Home > Jackpot(5)

Jackpot(5)
Author: Nic Stone

   She nods. Smiles.

   As the front door closes, I get the strawberries out and start cutting them up. Little sugar, little water…who needs crappy fake maple syrup anyway?

   “Jax, breakfast!” I shout once I’ve scrambled some eggs and gotten everything on the plate.

   He comes out of the bedroom with a red Lego robot in one hand and a green one in the other. “Christmas botssssss!” he says, thrusting them into my face.

   I chuckle.

   “You know, since Mama’s gone, we could eat in front of the television,” I tell him. “Care to get a little Grinchy?”

   “Yeaaaaah!” He shoots his little fist into the air. “Fuck the ruuuuuuules!”

   Oh my God. “JAX!”

   “Oops…You weren’t supposed to hear that.”

   I just shake my head and smack him upside his. “Come on, you little toilet mouth.”

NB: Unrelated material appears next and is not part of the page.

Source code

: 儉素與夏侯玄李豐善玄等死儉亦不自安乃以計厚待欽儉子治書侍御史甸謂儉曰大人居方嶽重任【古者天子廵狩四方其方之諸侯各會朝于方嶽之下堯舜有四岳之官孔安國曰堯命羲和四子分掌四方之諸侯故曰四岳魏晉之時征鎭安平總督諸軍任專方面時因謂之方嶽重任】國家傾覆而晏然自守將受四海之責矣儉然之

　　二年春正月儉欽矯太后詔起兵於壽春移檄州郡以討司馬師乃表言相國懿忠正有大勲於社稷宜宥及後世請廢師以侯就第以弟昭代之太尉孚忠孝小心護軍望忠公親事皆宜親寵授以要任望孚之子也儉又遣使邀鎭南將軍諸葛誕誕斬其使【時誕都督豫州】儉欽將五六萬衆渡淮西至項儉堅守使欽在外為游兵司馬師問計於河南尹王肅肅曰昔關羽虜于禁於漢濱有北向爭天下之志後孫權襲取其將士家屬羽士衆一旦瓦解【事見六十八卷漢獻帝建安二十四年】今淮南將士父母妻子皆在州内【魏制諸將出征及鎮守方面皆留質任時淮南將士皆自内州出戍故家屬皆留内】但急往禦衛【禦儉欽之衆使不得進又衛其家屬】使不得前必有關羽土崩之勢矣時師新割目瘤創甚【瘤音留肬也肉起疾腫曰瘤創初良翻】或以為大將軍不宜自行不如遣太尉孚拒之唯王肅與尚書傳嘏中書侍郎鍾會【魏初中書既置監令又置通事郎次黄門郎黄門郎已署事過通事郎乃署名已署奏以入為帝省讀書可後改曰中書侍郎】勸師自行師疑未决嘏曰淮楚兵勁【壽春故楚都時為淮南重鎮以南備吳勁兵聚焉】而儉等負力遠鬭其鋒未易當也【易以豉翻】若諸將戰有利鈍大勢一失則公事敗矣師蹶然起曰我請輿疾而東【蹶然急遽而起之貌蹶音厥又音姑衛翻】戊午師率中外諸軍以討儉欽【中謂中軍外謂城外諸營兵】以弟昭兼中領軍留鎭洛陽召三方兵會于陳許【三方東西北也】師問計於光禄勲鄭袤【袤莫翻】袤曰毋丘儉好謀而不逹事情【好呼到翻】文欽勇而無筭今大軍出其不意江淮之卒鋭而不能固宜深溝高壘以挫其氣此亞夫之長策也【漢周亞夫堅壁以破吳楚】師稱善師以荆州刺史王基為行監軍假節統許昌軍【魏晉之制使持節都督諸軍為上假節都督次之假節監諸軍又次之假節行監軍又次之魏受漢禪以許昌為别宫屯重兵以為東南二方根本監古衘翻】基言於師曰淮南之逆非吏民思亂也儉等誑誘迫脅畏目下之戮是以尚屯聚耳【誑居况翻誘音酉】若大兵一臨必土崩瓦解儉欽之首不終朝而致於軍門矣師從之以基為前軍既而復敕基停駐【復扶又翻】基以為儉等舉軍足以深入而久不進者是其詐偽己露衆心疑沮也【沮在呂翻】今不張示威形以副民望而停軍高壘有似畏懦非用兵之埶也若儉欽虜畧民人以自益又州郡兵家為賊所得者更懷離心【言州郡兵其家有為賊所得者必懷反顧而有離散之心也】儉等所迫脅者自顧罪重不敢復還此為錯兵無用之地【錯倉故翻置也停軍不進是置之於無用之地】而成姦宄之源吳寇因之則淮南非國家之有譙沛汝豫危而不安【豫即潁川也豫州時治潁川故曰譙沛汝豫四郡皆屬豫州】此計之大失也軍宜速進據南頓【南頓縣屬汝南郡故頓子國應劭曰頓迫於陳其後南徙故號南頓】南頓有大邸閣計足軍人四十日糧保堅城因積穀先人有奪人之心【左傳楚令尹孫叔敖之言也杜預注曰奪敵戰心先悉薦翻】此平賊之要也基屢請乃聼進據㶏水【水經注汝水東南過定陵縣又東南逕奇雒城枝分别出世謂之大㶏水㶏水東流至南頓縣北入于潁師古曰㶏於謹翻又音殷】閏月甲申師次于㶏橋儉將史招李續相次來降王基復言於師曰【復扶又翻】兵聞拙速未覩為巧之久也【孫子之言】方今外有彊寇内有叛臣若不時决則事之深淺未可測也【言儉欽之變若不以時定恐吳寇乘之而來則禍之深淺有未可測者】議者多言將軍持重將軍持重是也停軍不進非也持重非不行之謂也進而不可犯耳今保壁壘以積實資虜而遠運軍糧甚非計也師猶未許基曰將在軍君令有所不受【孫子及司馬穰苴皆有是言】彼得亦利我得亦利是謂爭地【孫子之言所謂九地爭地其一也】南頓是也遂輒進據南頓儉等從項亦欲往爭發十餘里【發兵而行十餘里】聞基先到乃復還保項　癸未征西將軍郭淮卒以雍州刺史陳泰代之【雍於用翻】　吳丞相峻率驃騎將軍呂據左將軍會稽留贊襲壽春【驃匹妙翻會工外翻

   As he gets settled into the couch, I turn on the television and tune it to Channel 3. Reach for the power button on the Mesozoic-era DVD player (remote’s been lost for about three years now), but then:

        In breaking news, some folks are having a very merry Christmas as two winning Mighty Millions jackpot tickets were sold last night. One was purchased in Wyoming, but the other came from a machine right here in Metro Atlanta! The owner of the Gas ’n’ Go convenience store on Spalding Drive in Norcross will receive a twenty-five-thousand-dollar bonus from the lottery commission for selling a winning jackpot ticket—

 

       My mouth goes dry.

 

* * *

 

   —

   It’s been five days, and no one in Georgia has come forward with the winning ticket. I know because all I’ve been doing while I’m not at work is gathering information on state lottery rules.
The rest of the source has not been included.